Каллас[2] балета. Майя Плисецкая

Место действия: Большой театр в Москве. Мы договорились, что в 10 часов 40 минут я подойду к подъезду № 16. Не обнаружив сразу нужный подъезд, я бегом огибаю почти все огромное здание, в постоянном страхе опоздать. Наконец, я стою перед заветным подъездом, толкаю тяжелую, высотой метра в четыре, дубовую дверь и оказываюсь в небольшом вестибюле. Затем открываю следующую дверь, рядом с которой справа сидит дама в ливрее, лет пятидесяти пяти. Она оглядывает меня с головы до ног. «Кто такой? Куда ему нужно? К кому идет?» – думает она, не издавая ни звука. Ведь для нее немыслимо встретить посетителя грубым «Куда?»

В конце концов, она швейцар не московского ресторана, где грубые формы обращения в порядке вещей, а Большого театра, одного из важнейших центров русской культуры. В этих богатых традициями стенах застыли благоговение и гордость.

Когда русские говорят о Большом театре, то у иностранцев часто создается впечатление, будто они рассказывают о чудотворной иконе. Этот ореол должны излучать и женщины-портье. В их обязанности входит быть вежливыми, но строгими и не каждого запросто впускать в храм муз.


Майя Михайловна Плисецкая. Балет «Кармен» (1969 год)


Кто пытается попасть в Большой театр должен, по мнению привратниц, иметь основание и право на это. Через все подъезды, в том числе и через подъезд № 16 напротив универмага «Пассаж»[3], можно пройти только по пропуску. У меня же его нет. Дама вежливо и тихо спрашивает, куда мне нужно. Отвечаю, что я договорился с Майей Плисецкой встретиться в классе. Услышав из моих уст имя Майи Плисецкой, она сбрасывает маску официальности, черты ее лица на глазах смягчаются, а интонации голоса становятся исключительно приветливыми. Ей, пожалуй, никогда бы и в голову не пришло спросить у меня пропуск. Тому, кто условился о встрече с прима-балериной Большого театра, обожаемой и почитаемой Майей Плисецкой, не нужна для входа никакая бумажка.

Мне вежливо предлагают сесть, сказав, что сейчас позвонят. Затем привратница набирает три цифры и что-то тихо говорит в трубку. Пока она разговаривает по телефону, я сижу в старинном кресле XIX века и внимательно все разглядываю.
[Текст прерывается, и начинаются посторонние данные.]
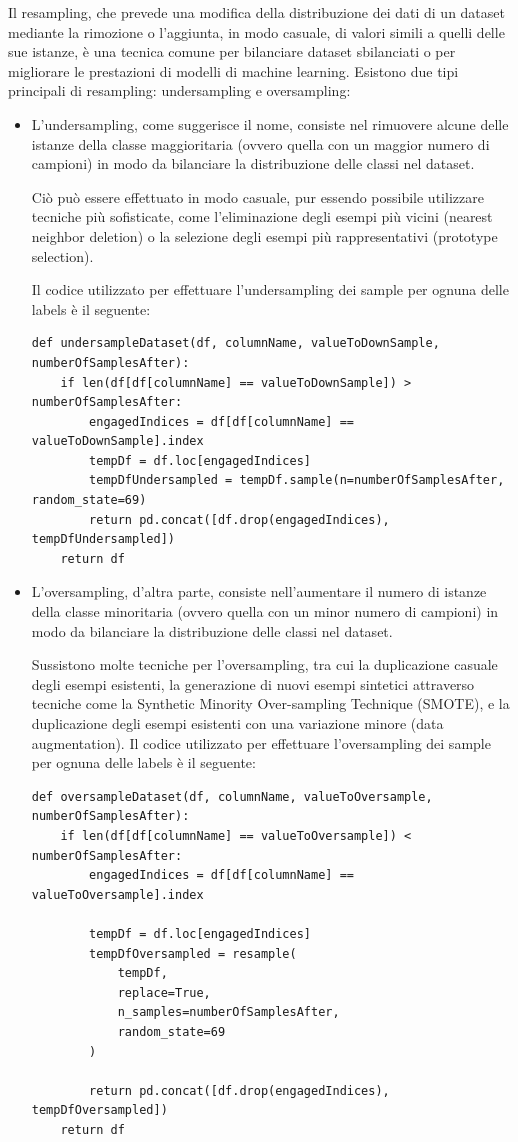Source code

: Il resampling, che prevede una modifica  della distribuzione dei dati di un dataset mediante la rimozione o l’aggiunta, in modo casuale, di valori simili a quelli delle sue istanze, è una tecnica comune per bilanciare dataset sbilanciati o per migliorare le prestazioni di modelli di machine learning. Esistono due tipi principali di resampling: undersampling e oversampling:
\begin{itemize}
    \item L'undersampling, come suggerisce il nome, consiste nel rimuovere alcune delle istanze della classe maggioritaria (ovvero quella con un maggior numero di campioni) in modo da bilanciare la distribuzione delle classi nel dataset. 
    
Ciò può essere effettuato in modo casuale, pur essendo possibile utilizzare tecniche più sofisticate, come l'eliminazione degli esempi più vicini (nearest neighbor deletion) o la selezione degli esempi più rappresentativi (prototype selection). 

Il codice utilizzato per effettuare l’undersampling dei sample per ognuna delle labels è il seguente:
\begin{verbatim}
def undersampleDataset(df, columnName, valueToDownSample, numberOfSamplesAfter):
    if len(df[df[columnName] == valueToDownSample]) > numberOfSamplesAfter:
        engagedIndices = df[df[columnName] == valueToDownSample].index
        tempDf = df.loc[engagedIndices]
        tempDfUndersampled = tempDf.sample(n=numberOfSamplesAfter, random_state=69)
        return pd.concat([df.drop(engagedIndices), tempDfUndersampled])
    return df
\end{verbatim}
\item L'oversampling, d'altra parte, consiste nell'aumentare il numero di istanze della classe minoritaria (ovvero quella con un minor numero di campioni) in modo da bilanciare la distribuzione delle classi nel dataset.

Sussistono molte tecniche per l'oversampling, tra cui la duplicazione casuale degli esempi esistenti, la generazione di nuovi esempi sintetici attraverso tecniche come la Synthetic Minority Over-sampling Technique (SMOTE), e la duplicazione degli esempi esistenti con una variazione minore (data augmentation). 
Il codice utilizzato per effettuare l’oversampling dei sample per ognuna delle labels è il seguente:
\begin{verbatim}
def oversampleDataset(df, columnName, valueToOversample, numberOfSamplesAfter):
    if len(df[df[columnName] == valueToOversample]) < numberOfSamplesAfter:
        engagedIndices = df[df[columnName] == valueToOversample].index
        
        tempDf = df.loc[engagedIndices]
        tempDfOversampled = resample(
            tempDf, 
            replace=True, 
            n_samples=numberOfSamplesAfter, 
            random_state=69
        )
        
        return pd.concat([df.drop(engagedIndices), tempDfOversampled])
    return df
\end{verbatim}

\end{itemize}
В холле, на лестнице разостланы старинные ковры, стены украшает сделанная со вкусом шелковая драпировка цвета бордо, ярко светят тяжелые люстры, а в высоких позолоченных трюмо артисты проверяют, к лицу ли им одежда, прежде чем повесить в гардеробе около лестницы дорогие шубы, шапки или шляпы. Даже снимая верхнюю одежду, звезды театра держатся с достоинством; пожилым дамам служительница в ливрее помогает надеть пальто.

Вскоре возвращается «моя» привратница. На ней синий костюм с юбкой до колен. На правом рукаве вышит силуэт Большого театра, а на левом я обнаруживаю четыре буквы «ГАБТ». «Что означает это сокращение?» – интересуюсь я. Она смотрит на меня несколько удивленно и, наверное, думает, что я хочу ее разыграть. Затем она торжественно объясняет мне, что ГАБТ – это сокращенное название Государственного академического Большого театра. У меня создается впечатление, что она довольна и горда возможностью здесь работать.

Едва она произнесла последнюю фразу (после моего прихода прошло самое большее несколько минут), как другая дама предлагает мне пройти с нею. Мы идем по устланной коврами лестнице вверх, затем вниз и пересекаем сцену Большого театра; ее площадь, на мой взгляд, около тысячи квадратных метров, если не больше. Над сценой, на головокружительной высоте, висит с дюжину тяжелых колоколов, в которые звонят, например, тогда, когда совершается коронация царя в опере «Борис Годунов». Мы проходим мимо кабин для переодевания и гримерных помещений балерин и певцов, пересекаем буфеты и ателье. «И как они только здесь ориентируются?» – думается мне. Ведь в Большом театре действительно все – большое и импозантное.